Commercial environments provide all the nutrients required to turn historical/personal/domestic niggles into full-blown, competitive, adult conflicts.
Weak, strong and/or distorted character types create challenges for everyone around them – in the business and in the family – as increasingly antagonistic behaviours, fed by frustrations and insecurities, drive them well outside the bell curve of “normal” behaviour.
When emotion, rather than rational thought, drives relationship interplays and their associated behaviours, there’s an awful lot going on – most of it defying logical analysis. And we know it can’t be safely confronted, head-on. Underlying motivators need to be understood, and addressed. This takes time and empathy, in generous measure, neither of which exist in super-abundance in your average business!
The family hierarchy (generations, blood and legal relationships, and birth order) is a major element in this equation, and should be a major focus for anyone trying to understand: (a) what’s happening and, more importantly, (b) what to do about it.
Every family hierarchy commences as an age-based, objective reality, based on birth order. Increasingly, as the family matures and evolves, the hierarchy becomes more personality-based (personal attributes). The strong dominate, or support the weak; the generous give, while the selfish grasp; and the wise make good decisions, as the foolish make mistakes.
When there’s enough room and sufficient opportunity, everyone makes (or finds) their own natural space, and then moves in to occupy it.
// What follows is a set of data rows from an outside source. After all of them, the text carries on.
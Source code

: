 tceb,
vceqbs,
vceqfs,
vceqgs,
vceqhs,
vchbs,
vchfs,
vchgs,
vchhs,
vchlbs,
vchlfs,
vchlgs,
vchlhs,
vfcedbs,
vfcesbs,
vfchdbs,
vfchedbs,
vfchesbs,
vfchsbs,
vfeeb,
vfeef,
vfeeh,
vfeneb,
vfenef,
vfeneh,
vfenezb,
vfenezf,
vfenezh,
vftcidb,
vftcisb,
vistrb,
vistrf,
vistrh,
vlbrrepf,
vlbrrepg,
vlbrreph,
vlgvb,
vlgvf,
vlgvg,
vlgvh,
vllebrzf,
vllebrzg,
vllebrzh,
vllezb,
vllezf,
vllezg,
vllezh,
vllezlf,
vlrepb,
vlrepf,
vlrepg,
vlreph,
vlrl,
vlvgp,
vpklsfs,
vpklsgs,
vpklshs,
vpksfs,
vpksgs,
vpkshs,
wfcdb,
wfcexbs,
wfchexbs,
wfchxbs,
The result is a happy and harmonious family – able and willing to support any member in need, at any time.
When family members can’t, won’t, or are prevented from moving into their individual spaces, the family structure is at risk of catastrophic collapse or explosion, usually following a progressive melt-down. This may be terminal for the family. It will also disrupt the family business if the individuals concerned have significant roles there, and/or material ownership expectations, AND they allow their personal antagonisms to play out in the business forum. Employees feel (or are) compelled to choose sides, while other stakeholders dive for cover, or circle like sharks, as they smell the blood in the water.
Solution
Acknowledge and validate reality. If this is what’s happening, in the family or the business, it needs to be dealt with, constructively and decisively, to avoid destruction of the family and the business, and damage to individuals.
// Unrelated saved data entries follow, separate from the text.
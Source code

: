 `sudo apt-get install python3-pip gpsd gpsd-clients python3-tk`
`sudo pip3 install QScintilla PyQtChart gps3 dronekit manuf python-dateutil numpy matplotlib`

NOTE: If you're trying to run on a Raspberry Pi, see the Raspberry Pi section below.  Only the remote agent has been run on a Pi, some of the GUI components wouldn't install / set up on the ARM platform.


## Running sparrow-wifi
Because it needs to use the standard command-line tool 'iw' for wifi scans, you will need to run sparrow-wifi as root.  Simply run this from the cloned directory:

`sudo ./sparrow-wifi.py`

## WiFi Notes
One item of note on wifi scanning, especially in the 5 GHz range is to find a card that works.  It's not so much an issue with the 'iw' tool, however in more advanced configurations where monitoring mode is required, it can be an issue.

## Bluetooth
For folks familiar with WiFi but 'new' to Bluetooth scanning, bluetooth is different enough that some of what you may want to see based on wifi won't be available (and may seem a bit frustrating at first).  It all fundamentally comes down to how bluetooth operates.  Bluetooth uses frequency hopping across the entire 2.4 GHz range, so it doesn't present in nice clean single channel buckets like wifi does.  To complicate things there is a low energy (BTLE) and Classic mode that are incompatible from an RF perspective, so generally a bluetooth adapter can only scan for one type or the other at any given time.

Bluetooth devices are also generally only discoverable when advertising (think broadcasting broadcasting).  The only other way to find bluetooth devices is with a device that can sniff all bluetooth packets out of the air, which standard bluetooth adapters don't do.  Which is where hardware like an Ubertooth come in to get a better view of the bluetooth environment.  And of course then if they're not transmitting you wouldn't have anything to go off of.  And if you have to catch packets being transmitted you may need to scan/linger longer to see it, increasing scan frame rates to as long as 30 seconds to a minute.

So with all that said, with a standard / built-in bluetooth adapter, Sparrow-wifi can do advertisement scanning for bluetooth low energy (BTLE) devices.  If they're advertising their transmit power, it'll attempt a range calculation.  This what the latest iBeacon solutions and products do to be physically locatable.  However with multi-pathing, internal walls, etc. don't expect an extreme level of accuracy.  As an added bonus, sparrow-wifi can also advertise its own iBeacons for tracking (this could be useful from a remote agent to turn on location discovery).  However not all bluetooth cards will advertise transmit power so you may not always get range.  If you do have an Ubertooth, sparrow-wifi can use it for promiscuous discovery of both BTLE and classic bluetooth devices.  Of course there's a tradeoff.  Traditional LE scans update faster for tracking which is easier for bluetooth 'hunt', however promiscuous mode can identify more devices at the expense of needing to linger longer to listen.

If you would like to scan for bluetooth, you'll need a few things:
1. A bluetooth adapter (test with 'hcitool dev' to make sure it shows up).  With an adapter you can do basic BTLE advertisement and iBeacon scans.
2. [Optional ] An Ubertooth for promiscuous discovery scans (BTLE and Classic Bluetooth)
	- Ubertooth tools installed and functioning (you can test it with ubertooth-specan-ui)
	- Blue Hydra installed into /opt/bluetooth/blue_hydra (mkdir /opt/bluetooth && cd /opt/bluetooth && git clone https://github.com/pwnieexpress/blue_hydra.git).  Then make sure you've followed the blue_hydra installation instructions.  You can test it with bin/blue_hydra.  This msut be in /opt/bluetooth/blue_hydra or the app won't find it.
Start with a careful diagnosis of what’s really happening (objective reality). There will almost certainly be many layers of cause and effect – some obvious, some less so.
Drill through the layers to establish the root cause(s) of the actions and behaviours on display.
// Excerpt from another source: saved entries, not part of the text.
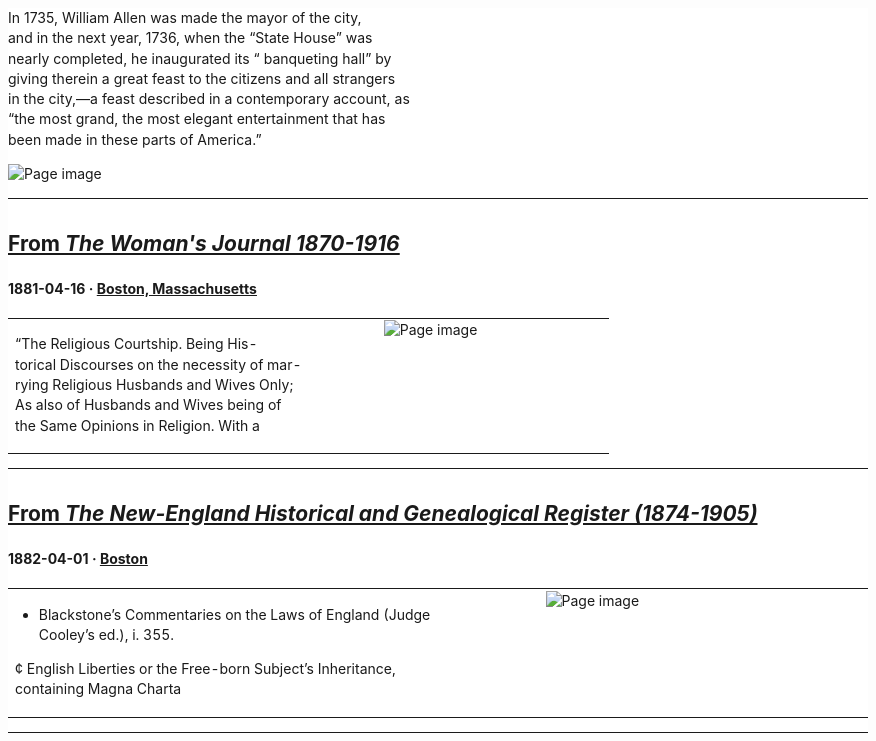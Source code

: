 In 1735, William Allen was made the mayor of the city,  
and in the next year, 1736, when the “State House” was  
nearly completed, he inaugurated its “ banqueting hall” by  
giving therein a great feast to the citizens and all strangers  
in the city,—a feast described in a contemporary account, as  
“the most grand, the most elegant entertainment that has  
been made in these parts of America.”
</td><td style="width: 50%; max-height: 75%; margin: auto; display: block;">
<img alt="Page image" src="https://iiif.archive.org/iiif/sim_pennsylvania-magazine-of-history-and-biography_1877_1_2&#0036;86/pct:16.156463,28.655134,57.525510,21.847098/600,/0/default.jpg"/>
</td>
</tr></table>

---

## [From _The Woman's Journal 1870-1916_](https://archive.org/details/sim_the-womans-journal_1881-04-16_12_16/page/n5/mode/1up?view=theater)

#### 1881-04-16 &middot; [Boston, Massachusetts](http://dbpedia.org/resource/Boston)

<table style="width: 100%;"><tr><td style="width: 50%">

  
“The Religious Courtship. Being His-  
torical Discourses on the necessity of mar-  
rying Religious Husbands and Wives Only;  
As also of Husbands and Wives being of  
the Same Opinions in Religion. With a
</td><td style="width: 50%; max-height: 75%; margin: auto; display: block;">
<img alt="Page image" src="https://iiif.archive.org/iiif/sim_the-womans-journal_1881-04-16_12_16&#0036;5/pct:9.161989,12.989905,15.777867,3.369952/600,/0/default.jpg"/>
</td>
</tr></table>

---

## [From _The New-England Historical and Genealogical Register (1874-1905)_](https://archive.org/details/sim_new-england-historical-and-genealogical-register_1882-04_36/page/n64/mode/1up?view=theater)

#### 1882-04-01 &middot; [Boston](http://dbpedia.org/resource/Boston)

<table style="width: 100%;"><tr><td style="width: 50%">

  
* Blackstone’s Commentaries on the Laws of England (Judge Cooley’s ed.), i. 355.  
  
¢ English Liberties or the Free-born Subject’s Inheritance, containing Magna Charta
</td><td style="width: 50%; max-height: 75%; margin: auto; display: block;">
<img alt="Page image" src="https://iiif.archive.org/iiif/sim_new-england-historical-and-genealogical-register_1882-04_36&#0036;64/pct:10.315985,76.053531,63.986989,2.021640/600,/0/default.jpg"/>
</td>
</tr></table>

---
Stop and consider carefully. Can you deal with what you’ve found, or do you need expert assistance to help one, some or many individual(s) to participate in whatever work out process is required? Purely therapeutic responses are unlikely to be appropriate, as few businesses can allow solutions to be worked out over years. Acceptable timeframes are usually expressed in weeks, or months.
However, some individuals will need expert professional help to participate in the planned work out process. Problem: mention the word “psychologist”, and most key decision-makers (especially parents) will close the conversation down quicker than a meerkat hides from a snake.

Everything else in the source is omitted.